Despite several state funding issues, University President Glenn Poshard said during Thursday’s Board of Trustees meeting that the university remains financially viable.
He said recent credit reports from Moody’s and Standard & Poor were positive. Moody’s gave the university an A2 stable rating. Standard & Poor rated the university A+ stable.
“(The rating) is going to enable us to go out on the market and do very well,” Poshard said. “I think it’s significant that these two major rating agencies find us to be in good financial shape, as far as the way we have managed our funds.”
The ratings will save the university millions of dollars, Poshard said.
The state owes the Carbondale campus nearly $9.4 million for fiscal year 2012, Poshard said, and the law requires the state to cover the debt by year’s end. The state also owes SIU-Edwardsville about $85,000.
“We’re hopeful that we will see that $9.4 million by the end of December,” Poshard said.
He said the two totals are so different because SIUC receives a higher state fund appropriation.
“(The appropriation) is about 60/40,” Poshard said. “It would naturally follow that Edwardsville would be caught up first.”
The state owes SIUC $66 million and SIUE $31 million for the 2013 fiscal year, he said.
“That’s one of the things, in terms of cash flow, that we have to keep track of to keep our bills paid,” he said.
Poshard said tuition and fees also factor into the university’s financial status.
SIUC increased tuition and fees by 30.4% over the past five years, while SIUE raised tuition and fees 31.6% during the same time frame, Poshard said, and the increases are the lowest in the state.
Trustee Vice-Chair Ed Hightower thanked Chancellor Rita Cheng for her efforts to increase student enrollment.
“(Enrollment) is a challenge,” Hightower said. “It’s not something that can be turned around overnight.”
During the Academic Affairs committee meeting, Paul Sarvela, Vice-President of Academic Affairs, announced the Illinois Board of Higher Education will look into ways to change credit hours required for a university degree to lessen students’ and government debt.
Sarvela said Complete College America, a national non-profit organization dedicated to making degrees more accessible, would pursue hour caps for degrees.

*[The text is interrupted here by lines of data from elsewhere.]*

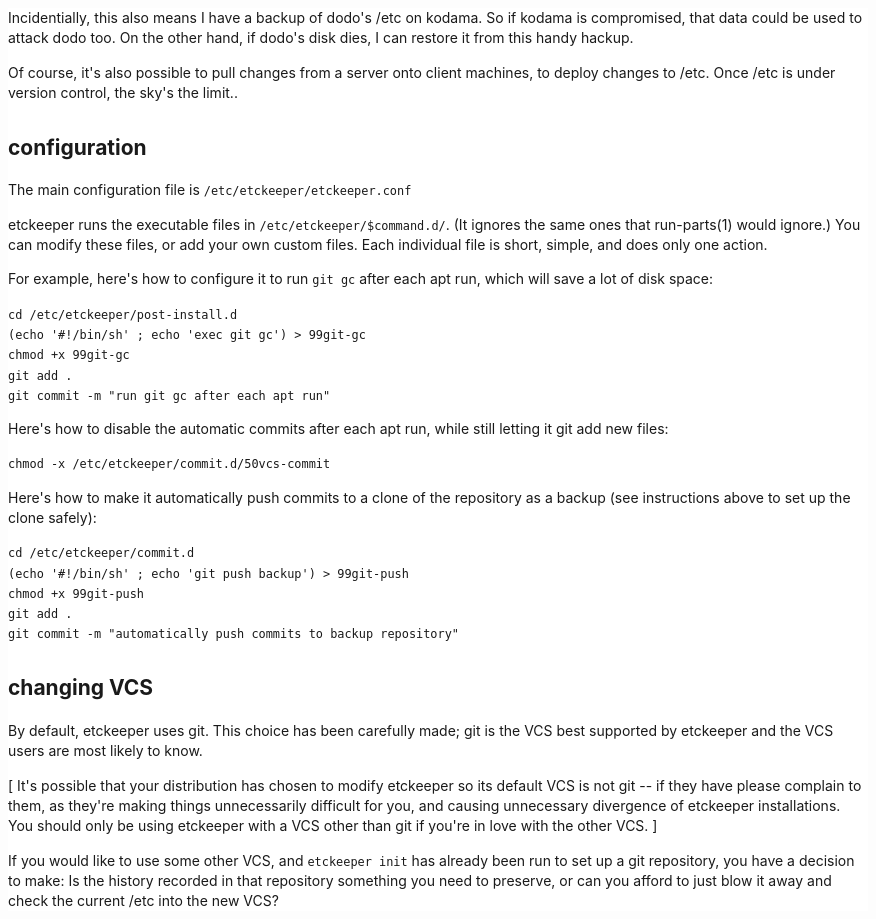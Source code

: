 Incidentially, this also means I have a backup of dodo's /etc on kodama.
So if kodama is compromised, that data could be used to attack dodo
too. On the other hand, if dodo's disk dies, I can restore it from this
handy hackup.

Of course, it's also possible to pull changes from a server onto client
machines, to deploy changes to /etc. Once /etc is under version control, the
sky's the limit..


## configuration

The main configuration file is `/etc/etckeeper/etckeeper.conf`

etckeeper runs the executable files in `/etc/etckeeper/$command.d/`. (It
ignores the same ones that run-parts(1) would ignore.) You can modify these
files, or add your own custom files. Each individual file is short, simple,
and does only one action.

For example, here's how to configure it to run `git gc` after each apt run,
which will save a lot of disk space:

	cd /etc/etckeeper/post-install.d
	(echo '#!/bin/sh' ; echo 'exec git gc') > 99git-gc
	chmod +x 99git-gc
	git add .
	git commit -m "run git gc after each apt run"

Here's how to disable the automatic commits after each apt run, while still
letting it git add new files:

	chmod -x /etc/etckeeper/commit.d/50vcs-commit

Here's how to make it automatically push commits to a clone of the
repository as a backup (see instructions above to set up the clone safely):

	cd /etc/etckeeper/commit.d
	(echo '#!/bin/sh' ; echo 'git push backup') > 99git-push
	chmod +x 99git-push
	git add .
	git commit -m "automatically push commits to backup repository"

## changing VCS

By default, etckeeper uses git. This choice has been carefully made;
git is the VCS best supported by etckeeper and the VCS users are most
likely to know.

[ It's possible that your distribution has chosen to modify etckeeper so
  its default VCS is not git -- if they have please complain to them,
  as they're making things unnecessarily difficult for you, and causing
  unnecessary divergence of etckeeper installations. 
  You should only be using etckeeper with a VCS other than git if you're
  in love with the other VCS. ]

If you would like to use some other VCS, and `etckeeper init` has already
been run to set up a git repository, you have a decision to make: Is the
history recorded in that repository something you need to preserve, or can
you afford to just blow it away and check the current /etc into the new
VCS?
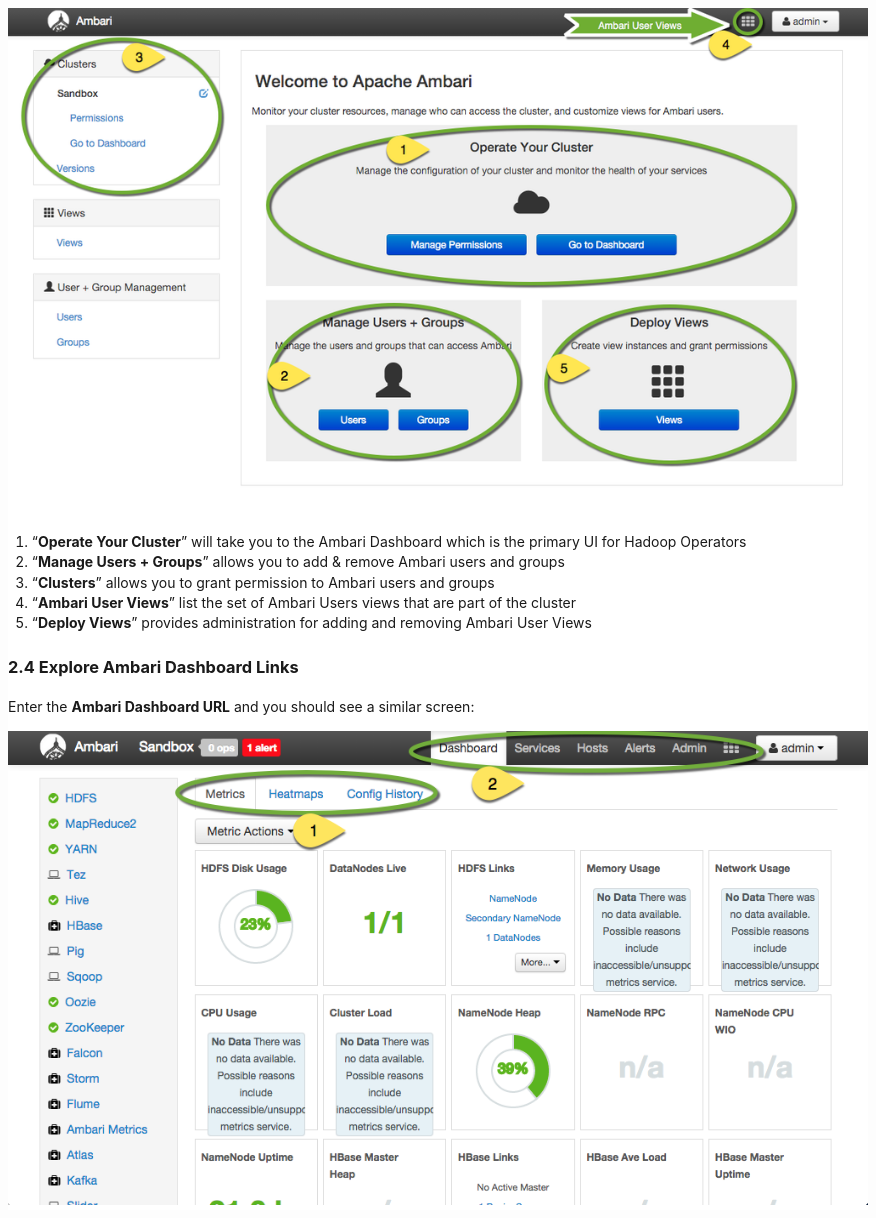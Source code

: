 ![Lab0_3](/assets/learning-the-ropes-of-the-hortonworks-sandbox/ambari_welcome_learning_the_ropes_sandbox.png)

1.  “**Operate Your Cluster**” will take you to the Ambari Dashboard which is the primary UI for Hadoop Operators
2.  “**Manage Users + Groups**” allows you to add & remove Ambari users and groups
3.  “**Clusters**” allows you to grant permission to Ambari users and groups
4.  “**Ambari User Views**” list the set of Ambari Users views that are part of the cluster
5.  “**Deploy Views**” provides administration for adding and removing Ambari User Views

### 2.4 Explore Ambari Dashboard Links <a id="explore-ambari-dashboard"></a>

Enter the **Ambari Dashboard URL** and you should see a similar screen:

![Lab0_4](/assets/hello-hdp/Lab0_4.png)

Programs would be required to reduce hour requirements to a maximum of 120 hours for bachelor’s degrees.
“It would benefit our programs to take a look at the curriculum and see if there are ways to address time to complete (degrees),” he said.
Sarvela said departments would have to figure out how to reduce hour requirements without affecting the education quality. He thanked the university’s musical theater department, which reduced credit hour requirements from 135 to 120. The department’s decision came after a majority faculty vote, he said.
“If you can reduce (credit hours), then you can reduce cost to Mom, Dad and the families,” he said.
Trustees also looked at SIUC student achievements and new campus research programs at Thursday’s meeting.
During her report, Cheng said a delegation, including herself, visited Cuba in September to investigate new education opportunities. She said the project resulted in a closer relationship with the University of Illinois.
“The people (in the delegation) are very interested in creating new educational opportunities for their students and for ours,” Cheng said.
Students will benefit from learning about Latin American and Caribbean history and politics, she said.
Cheng also congratulated Kathleen Campbell, a research scientist at the SIU School of Medicine who received FDA approval to test a drug created in her laboratory that can prevent and treat noise-induced hearing loss. The research is a breakthrough that could not only help millions of civilians, but also soldiers affected by war, she said.